Instructions to follow: Return each of the entries below precisely, with no pictures in the result.

Data excerpts:
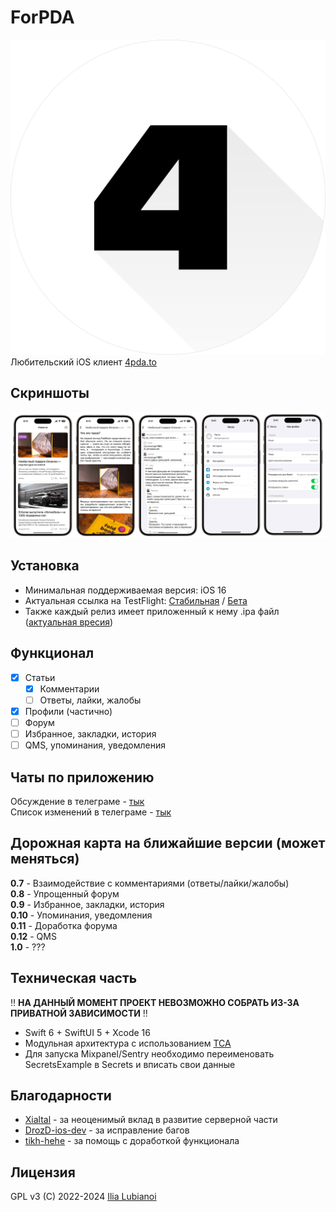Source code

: # ForPDA
![Лого](images/logo.png)  
Любительский iOS клиент [4pda.to](https://4pda.to/)

## Скриншоты
![Скриншоты](images/screenshots.png)

## Установка
- Минимальная поддерживаемая версия: iOS 16
- Актуальная ссылка на TestFlight: [Стабильная](https://testflight.apple.com/join/CuI3nlN2) / [Бета](https://testflight.apple.com/join/bE3XxjQ0)
- Также каждый релиз имеет приложенный к нему .ipa файл ([актуальная вресия](https://github.com/SubvertDev/ForPDA/releases/latest))

## Функционал
- [x] Статьи
  - [x] Комментарии
  - [ ] Ответы, лайки, жалобы
- [x] Профили (частично)
- [ ] Форум
- [ ] Избранное, закладки, история
- [ ] QMS, упоминания, уведомления

## Чаты по приложению
Обсуждение в телеграме - [тык](https://t.me/forpda_ios_chat)  
Список изменений в телеграме - [тык](https://t.me/forpda_ios)

## Дорожная карта на ближайшие версии (может меняться)
**0.7** - Взаимодействие с комментариями (ответы/лайки/жалобы)  
**0.8** - Упрощенный форум  
**0.9** - Избранное, закладки, история  
**0.10** - Упоминания, уведомления  
**0.11** - Доработка форума  
**0.12** - QMS  
**1.0** - ???

## Техническая часть
‼️ **НА ДАННЫЙ МОМЕНТ ПРОЕКТ НЕВОЗМОЖНО СОБРАТЬ ИЗ-ЗА ПРИВАТНОЙ ЗАВИСИМОСТИ** ‼️
- Swift 6 + SwiftUI 5 + Xcode 16
- Модульная архитектура с использованием [TCA](https://github.com/pointfreeco/swift-composable-architecture)
- Для запуска Mixpanel/Sentry необходимо переименовать SecretsExample в Secrets и вписать свои данные

## Благодарности
- [Xialtal](https://github.com/Xialtal) - за неоценимый вклад в развитие серверной части
- [DrozD-ios-dev](https://github.com/DrozdD-ios-dev) - за исправление багов
- [tikh-hehe](https://github.com/tikh-hehe) - за помощь с доработкой функционала

## Лицензия
GPL v3 (C) 2022-2024 [Ilia Lubianoi](https://github.com/SubvertDev)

Task solution:
Source code

: # ForPDA
![Лого](images/logo.png)  
Любительский iOS клиент [4pda.to](https://4pda.to/)

## Скриншоты
![Скриншоты](images/screenshots.png)

## Установка
- Минимальная поддерживаемая версия: iOS 16
- Актуальная ссылка на TestFlight: [Стабильная](https://testflight.apple.com/join/CuI3nlN2) / [Бета](https://testflight.apple.com/join/bE3XxjQ0)
- Также каждый релиз имеет приложенный к нему .ipa файл ([актуальная вресия](https://github.com/SubvertDev/ForPDA/releases/latest))

## Функционал
- [x] Статьи
  - [x] Комментарии
  - [ ] Ответы, лайки, жалобы
- [x] Профили (частично)
- [ ] Форум
- [ ] Избранное, закладки, история
- [ ] QMS, упоминания, уведомления

## Чаты по приложению
Обсуждение в телеграме - [тык](https://t.me/forpda_ios_chat)  
Список изменений в телеграме - [тык](https://t.me/forpda_ios)

## Дорожная карта на ближайшие версии (может меняться)
**0.7** - Взаимодействие с комментариями (ответы/лайки/жалобы)  
**0.8** - Упрощенный форум  
**0.9** - Избранное, закладки, история  
**0.10** - Упоминания, уведомления  
**0.11** - Доработка форума  
**0.12** - QMS  
**1.0** - ???

## Техническая часть
‼️ **НА ДАННЫЙ МОМЕНТ ПРОЕКТ НЕВОЗМОЖНО СОБРАТЬ ИЗ-ЗА ПРИВАТНОЙ ЗАВИСИМОСТИ** ‼️
- Swift 6 + SwiftUI 5 + Xcode 16
- Модульная архитектура с использованием [TCA](https://github.com/pointfreeco/swift-composable-architecture)
- Для запуска Mixpanel/Sentry необходимо переименовать SecretsExample в Secrets и вписать свои данные

## Благодарности
- [Xialtal](https://github.com/Xialtal) - за неоценимый вклад в развитие серверной части
- [DrozD-ios-dev](https://github.com/DrozdD-ios-dev) - за исправление багов
- [tikh-hehe](https://github.com/tikh-hehe) - за помощь с доработкой функционала

## Лицензия
GPL v3 (C) 2022-2024 [Ilia Lubianoi](https://github.com/SubvertDev)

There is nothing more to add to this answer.